Those who take their citizenship duties seriously may find conscience mixing with fantasies of power—we all have them—and consequently finding themselves plunged into melancholy or depression.

So what is to be done? Part of the problem is solitude, so Rasselas and his party pull the astronomer out of his observatory and get him to join them in a variety of activities, which include conversing with their lovely handmaiden Pekulah. In other words, they offer him perspective and a sense of proportion. Once they do, he comes to realize that he is doesn’t carry the whole weight of the world on his shoulders. As Imlac sums it up,

Open your heart to the influence of the light, which from time to time breaks in upon you; when scruples importune you, which you in your lucid moments know to be vain, do not stand to parley, but fly to business or to Pekuah; and keep this thought always prevalent, that you are only one atom of the mass of humanity, and have neither such virtue nor vice as that you should be singled out for supernatural favors or afflictions.

For concerned citizens, flying to business can include contacting members of Congress, writing postcards, knocking on doors, and donating money, and of course voting. Other versions of flying to Pekuah, meanwhile, include romantic outings, partying with friends, exercising, and so on.

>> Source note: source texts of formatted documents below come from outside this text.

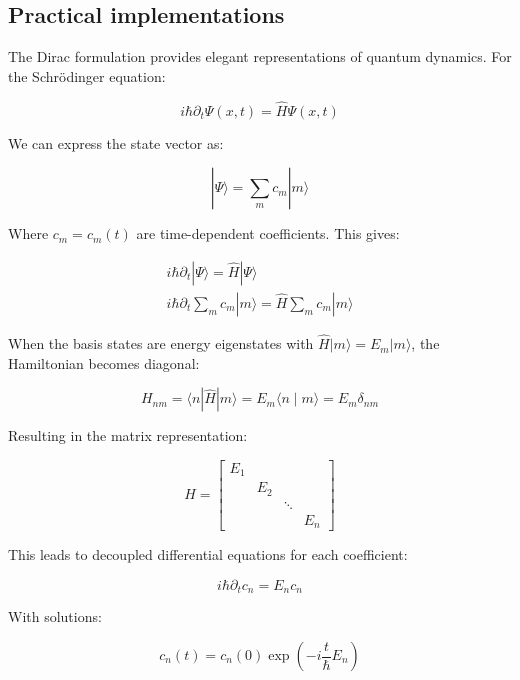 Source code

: \documentclass[italian]{HKNdocument}
\begin{document}
\subsection{Practical implementations}
The Dirac formulation provides elegant representations of quantum dynamics. For the Schrödinger equation:

\begin{equation}
i \hbar \partial_{t} \Psi(x, t)=\hat{H} \Psi(x, t)
\end{equation}

We can express the state vector as:

\begin{equation}
|\Psi\rangle=\sum_{m} c_{m}|m\rangle
\end{equation}

Where $c_{m}=c_{m}(t)$ are time-dependent coefficients. This gives:

\[
\begin{array}{r}
i \hbar \partial_{t}|\Psi\rangle=\hat{H}|\Psi\rangle \\
i \hbar \partial_{t} \sum_{m} c_{m}|m\rangle=\hat{H} \sum_{m} c_{m}|m\rangle
\end{array}
\]

When the basis states are energy eigenstates with $\hat{H}|m\rangle=E_{m}|m\rangle$, the Hamiltonian becomes diagonal:

\begin{equation}
H_{n m}=\langle n| \hat{H}|m\rangle=E_{m}\langle n \mid m\rangle=E_{m} \delta_{n m}
\end{equation}

Resulting in the matrix representation:

\[
H=\left[\begin{array}{llll}
E_{1} & & &  \\
& E_{2} & & \\
& & \ddots & \\
& & & E_{n}
\end{array}\right]
\]

This leads to decoupled differential equations for each coefficient:

\begin{equation}
i \hbar \partial_{t} c_{n}=E_{n} c_{n}
\end{equation}

With solutions:

\begin{equation}
c_{n}(t)=c_{n}(0) \exp \left(-i \frac{t}{\hbar} E_{n}\right)
\end{equation}
\end{document}
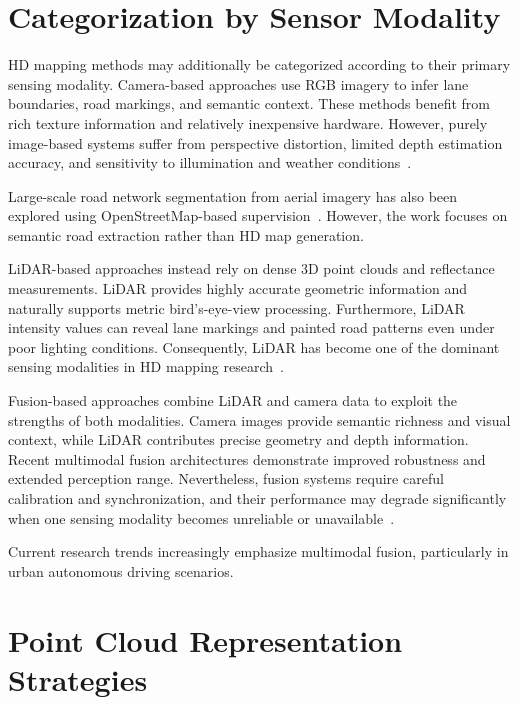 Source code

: \section{Categorization by Sensor Modality}
\label{sec:sensor_modality}

HD mapping methods may additionally be categorized according to their primary sensing modality. Camera-based approaches use RGB imagery to infer lane boundaries, road markings, and semantic context. These methods benefit from rich texture information and relatively inexpensive hardware. However, purely image-based systems suffer from perspective distortion, limited depth estimation accuracy, and sensitivity to illumination and weather conditions~\cite{li2022bevformerlearningbirdseyeviewrepresentation}.

Large-scale road network segmentation from aerial imagery has also been explored using OpenStreetMap-based supervision~\cite{ParsingAerialImagesAroundtheWorld}. However, the work focuses on semantic road extraction rather than HD map generation.

LiDAR-based approaches instead rely on dense 3D point clouds and reflectance measurements. LiDAR provides highly accurate geometric information and naturally supports metric bird’s-eye-view processing. Furthermore, LiDAR intensity values can reveal lane markings and painted road patterns even under poor lighting conditions. Consequently, LiDAR has become one of the dominant sensing modalities in HD mapping research~\cite{gong2024lidarbasedhdmaplocalization}.

Fusion-based approaches combine LiDAR and camera data to exploit the strengths of both modalities. Camera images provide semantic richness and visual context, while LiDAR contributes precise geometry and depth information. Recent multimodal fusion architectures demonstrate improved robustness and extended perception range. Nevertheless, fusion systems require careful calibration and synchronization, and their performance may degrade significantly when one sensing modality becomes unreliable or unavailable~\cite{HDMapFusion}.

Current research trends increasingly emphasize multimodal fusion, particularly in urban autonomous driving scenarios.

\section{Point Cloud Representation Strategies}
\label{sec:point_cloud_repr}

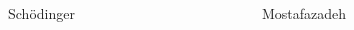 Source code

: \documentclass[9pt]{beamer}
\begin{document}
\begin{frame}
\begin{columns}
\begin{column}{.49\textwidth}
\begin{block}{Schödinger}
\end{block}
\end{column}
\begin{column}{.49\textwidth}
\begin{block}{Mostafazadeh}
\end{block}
\end{column}
\end{columns}
\end{frame}
\end{document}
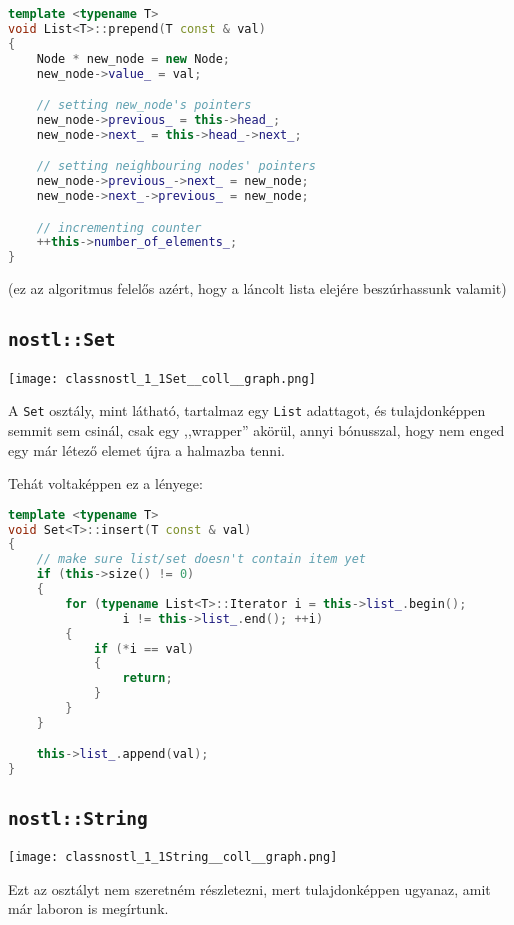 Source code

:\documentclass[a4paper]{article}
\begin{document}
\begin{lstlisting}[language=C++]
template <typename T>
void List<T>::prepend(T const & val)
{
	Node * new_node = new Node;
	new_node->value_ = val;

	// setting new_node's pointers
	new_node->previous_ = this->head_;
	new_node->next_ = this->head_->next_;

	// setting neighbouring nodes' pointers
	new_node->previous_->next_ = new_node;
	new_node->next_->previous_ = new_node;

	// incrementing counter
	++this->number_of_elements_;
}
\end{lstlisting}

(ez az algoritmus felelős azért, hogy a láncolt lista elejére beszúrhassunk
valamit)

\subsection*{\texttt{nostl::Set}}

\begin{center}
\texttt{[image: classnostl\_1\_1Set\_\_coll\_\_graph.png]}
\end{center}

A \texttt{Set} osztály, mint látható, tartalmaz egy \texttt{List} adattagot, és
tulajdonképpen semmit sem csinál, csak egy ,,wrapper'' akörül, annyi bónusszal,
hogy nem enged egy már létező elemet újra a halmazba tenni.

Tehát voltaképpen ez a lényege:

\begin{lstlisting}[language=C++]
template <typename T>
void Set<T>::insert(T const & val)
{
	// make sure list/set doesn't contain item yet
	if (this->size() != 0)
	{
		for (typename List<T>::Iterator i = this->list_.begin();
				i != this->list_.end(); ++i)
		{
			if (*i == val)
			{
				return;
			}
		}
	}

	this->list_.append(val);
}
\end{lstlisting}

\subsection*{\texttt{nostl::String}}

\begin{center}
\texttt{[image: classnostl\_1\_1String\_\_coll\_\_graph.png]}
\end{center}

Ezt az osztályt nem szeretném részletezni, mert tulajdonképpen ugyanaz, amit már
laboron is megírtunk.
\end{document}
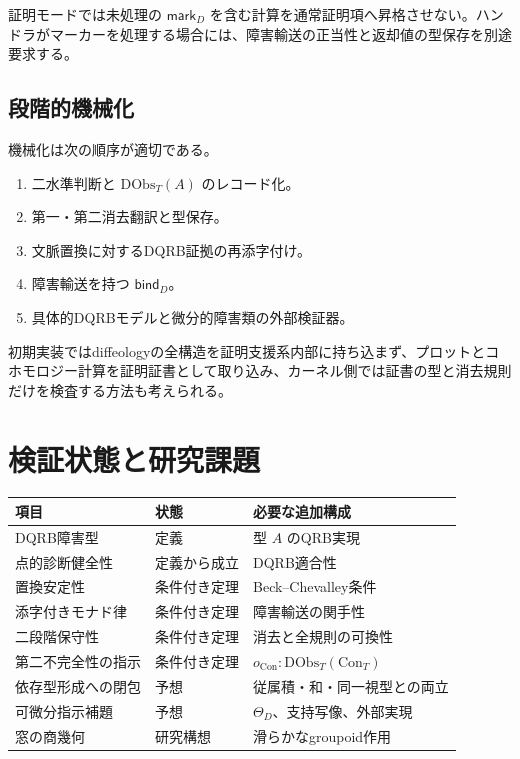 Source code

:\documentclass[a4paper,11pt]{ltjsarticle}
\theoremstyle{definition}
\theoremstyle{plain}
\newcommand{\DObs}{\mathrm{DObs}}
\newcommand{\Con}{\mathrm{Con}}
\begin{document}
証明モードでは未処理の $\mathsf{mark}_D$ を含む計算を通常証明項へ昇格させない。ハンドラがマーカーを処理する場合には、障害輸送の正当性と返却値の型保存を別途要求する。

\subsection{段階的機械化}

機械化は次の順序が適切である。
\begin{enumerate}
 \item 二水準判断と $\DObs_T(A)$ のレコード化。
 \item 第一・第二消去翻訳と型保存。
 \item 文脈置換に対するDQRB証拠の再添字付け。
 \item 障害輸送を持つ $\mathsf{bind}_D$。
 \item 具体的DQRBモデルと微分的障害類の外部検証器。
\end{enumerate}

初期実装ではdiffeologyの全構造を証明支援系内部に持ち込まず、プロットとコホモロジー計算を証明証書として取り込み、カーネル側では証書の型と消去規則だけを検査する方法も考えられる。

\section{検証状態と研究課題}

\begin{center}
\begin{tabular}{p{} p{} p{}}
\toprule
項目 & 状態 & 必要な追加構成 \\
\midrule
DQRB障害型 & 定義 & 型 $A$ のQRB実現 \\
点的診断健全性 & 定義から成立 & DQRB適合性 \\
置換安定性 & 条件付き定理 & Beck--Chevalley条件 \\
添字付きモナド律 & 条件付き定理 & 障害輸送の関手性 \\
二段階保守性 & 条件付き定理 & 消去と全規則の可換性 \\
第二不完全性の指示 & 条件付き定理 & $o_{\Con}:\DObs_T(\Con_T)$ \\
依存型形成への閉包 & 予想 & 従属積・和・同一視型との両立 \\
可微分指示補題 & 予想 & $\Theta_D$、支持写像、外部実現 \\
窓の商幾何 & 研究構想 & 滑らかなgroupoid作用 \\
\bottomrule
\end{tabular}
\end{center}
\end{document}
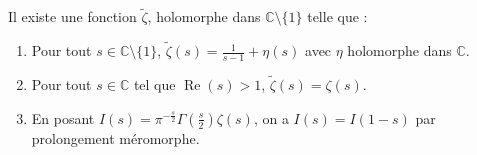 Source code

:   \begin{theorem}
    Il existe une fonction $\widetilde{\zeta}$, holomorphe dans $\mathbb{C} \setminus \{ 1 \}$ telle que :
    \begin{enumerate}[label={\bfseries(\roman*)}]
      \item Pour tout $s \in \mathbb{C} \setminus \{ 1 \}$, $\widetilde{\zeta}(s) = \frac{1}{s-1} + \eta(s)$ avec $\eta$ holomorphe dans $\mathbb{C}$.
      \item Pour tout $s \in \mathbb{C}$ tel que $\operatorname{Re}(s) > 1$, $\widetilde{\zeta}(s) = \zeta(s)$.
      \item En posant $I(s) = \pi^{-\frac{s}{2}} \Gamma \left( \frac{s}{2} \right) \zeta(s)$, on a $I(s) = I(1-s)$ par prolongement méromorphe.
    \end{enumerate}
  \end{theorem}

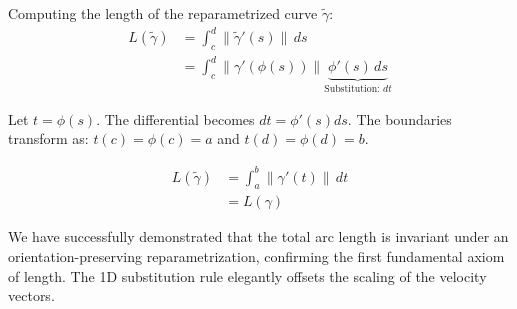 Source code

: \begin{mathstroke}
Computing the length of the reparametrized curve $\tilde{\gamma}$:
\begin{align*}
L(\tilde{\gamma}) &= \int_c^d \|\tilde{\gamma}'(s)\| \, ds \\
&= \int_c^d \|\gamma'(\phi(s))\| \underbrace{\phi'(s) \, ds}_{\text{Substitution: } dt}
\end{align*}

Let $t = \phi(s)$. The differential becomes $dt = \phi'(s) ds$.
The boundaries transform as: $t(c) = \phi(c) = a$ and $t(d) = \phi(d) = b$.

\begin{align*}
L(\tilde{\gamma}) &= \int_a^b \|\gamma'(t)\| \, dt \\
&= L(\gamma)
\end{align*}

\begin{explanationofsteps}
We have successfully demonstrated that the total arc length is invariant under an orientation-preserving reparametrization, confirming the first fundamental axiom of length. The 1D substitution rule elegantly offsets the scaling of the velocity vectors.
\end{explanationofsteps}
\end{mathstroke} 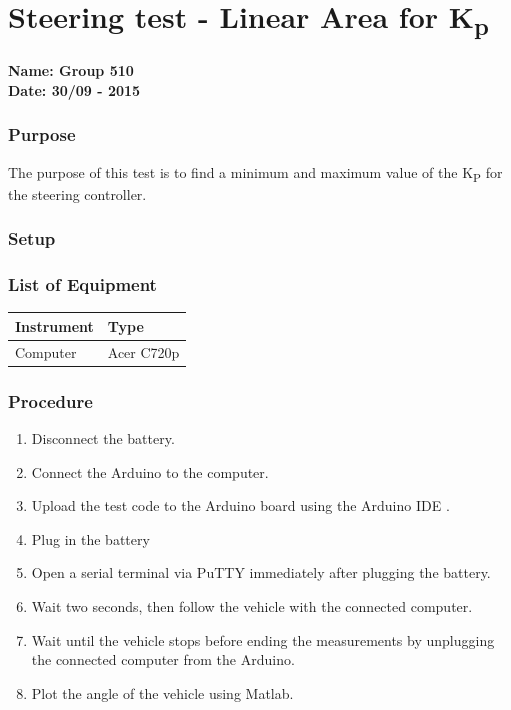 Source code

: \pagebreak
\section{Steering test - Linear Area for \si{K_p}} \label{app:LinearAreaKp}
\textbf{Name: Group 510}\\
\textbf{Date: 30/09 - 2015}

\subsubsection{Purpose}
The purpose of this test is to find a minimum and maximum value of the \si{K_P} for the steering controller.

\subsubsection{Setup}


\subsubsection{List of Equipment}

\begin{table}[H]
\begin{tabular}{|p{10cm}|p{4cm}|}
\hline%
  \textbf{Instrument}                     &  \textbf{Type}       \\
\hline%
  Computer                                &  Acer C720p    \\
\hline %
\end{tabular}
\end{table}

\subsubsection{Procedure}

\begin{enumerate}
  \item Disconnect the battery.
  \item Connect the Arduino to the computer.
  \item Upload the test code to the Arduino board using the Arduino IDE  \cite{ArduinoIDE}.
  \item Plug in the battery
  \item Open a serial terminal via PuTTY \cite{PuTTY} immediately after plugging the battery.
  \item Wait two seconds, then follow the vehicle with the connected computer.
  \item Wait until the vehicle stops before ending the measurements by unplugging the connected computer from the Arduino.
  \item Plot the angle of the vehicle using Matlab.
\end{enumerate}

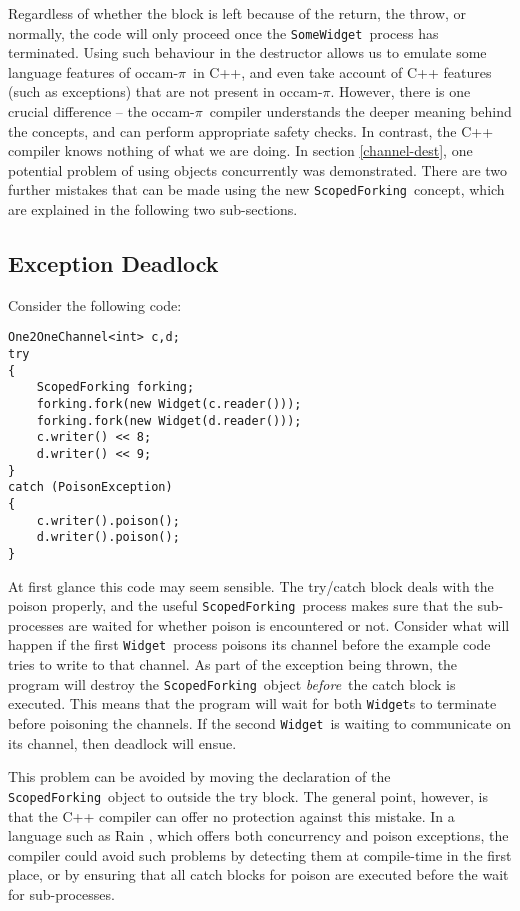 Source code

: \documentclass[12pt]{IOS-Book-Article-CPA-2007}
\newcommand{\occampi}{occam-$\pi$}
\newcommand{\code}[1]{{\small\texttt{#1}}}
\begin{document}
Regardless of whether the block is left because of the return, the throw, or normally, the code will only proceed once the \code{SomeWidget}~process 
has terminated.  Using such behaviour in the destructor allows us to emulate some language features of \occampi~in C++, and even take account of C++ 
features (such as exceptions) that are not present in \occampi.  However, there is one crucial difference -- the \occampi~compiler understands the 
deeper meaning behind the concepts, and can perform appropriate safety checks.  In contrast, the C++ compiler knows nothing of what we are doing.  
In section \ref{channel-dest}, one potential problem of using objects concurrently was demonstrated.  There are two further mistakes that can be 
made using the new \code{ScopedForking}~concept, which are explained in the following two sub-sections.

\subsection{Exception Deadlock}

Consider the following code:

{\small\begin{verbatim}
One2OneChannel<int> c,d;
try
{
    ScopedForking forking;
    forking.fork(new Widget(c.reader()));
    forking.fork(new Widget(d.reader()));
    c.writer() << 8;
    d.writer() << 9;
}
catch (PoisonException)
{
    c.writer().poison();
    d.writer().poison();
}
\end{verbatim}}

At first glance this code may seem sensible.  The try/catch block deals with the poison properly, and the useful \code{ScopedForking}~process makes 
sure that the sub-processes are waited for whether poison is encountered or not.  Consider what will happen if the first \code{Widget}~process poisons 
its channel before the example code tries to write to that channel.  As part of the exception being thrown, the program will destroy the 
\code{ScopedForking}~object \textit{before}~the catch block is executed.  This means that the program will wait for both \code{Widget}s to terminate 
before poisoning the channels.  If the second \code{Widget}~is waiting to communicate on its channel, then deadlock will ensue.  

This problem can be avoided by moving the declaration of the \code{ScopedForking}~object to outside the try block.  The general point, however, is 
that the C++ compiler can offer no protection against this mistake.  In a language such as Rain \cite{brown-rain-06}, which offers both concurrency 
and poison exceptions, the compiler could avoid such problems by detecting them at compile-time in the first place, or by ensuring that all catch blocks for 
poison are executed before the wait for sub-processes.
\end{document}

The key is stepping away from the black hole that is the political internet.

This remedy works with the astronomer, who reflects,

I now see how fatally I betrayed my quiet, by suffering chimeras to prey upon me in secret…I hope that time and variety will dissipate the gloom that has so long surrounded me, and the latter part of my days will be spent in peace.

To which Imlac replies, “Your learning and virtue may justly give you hopes.”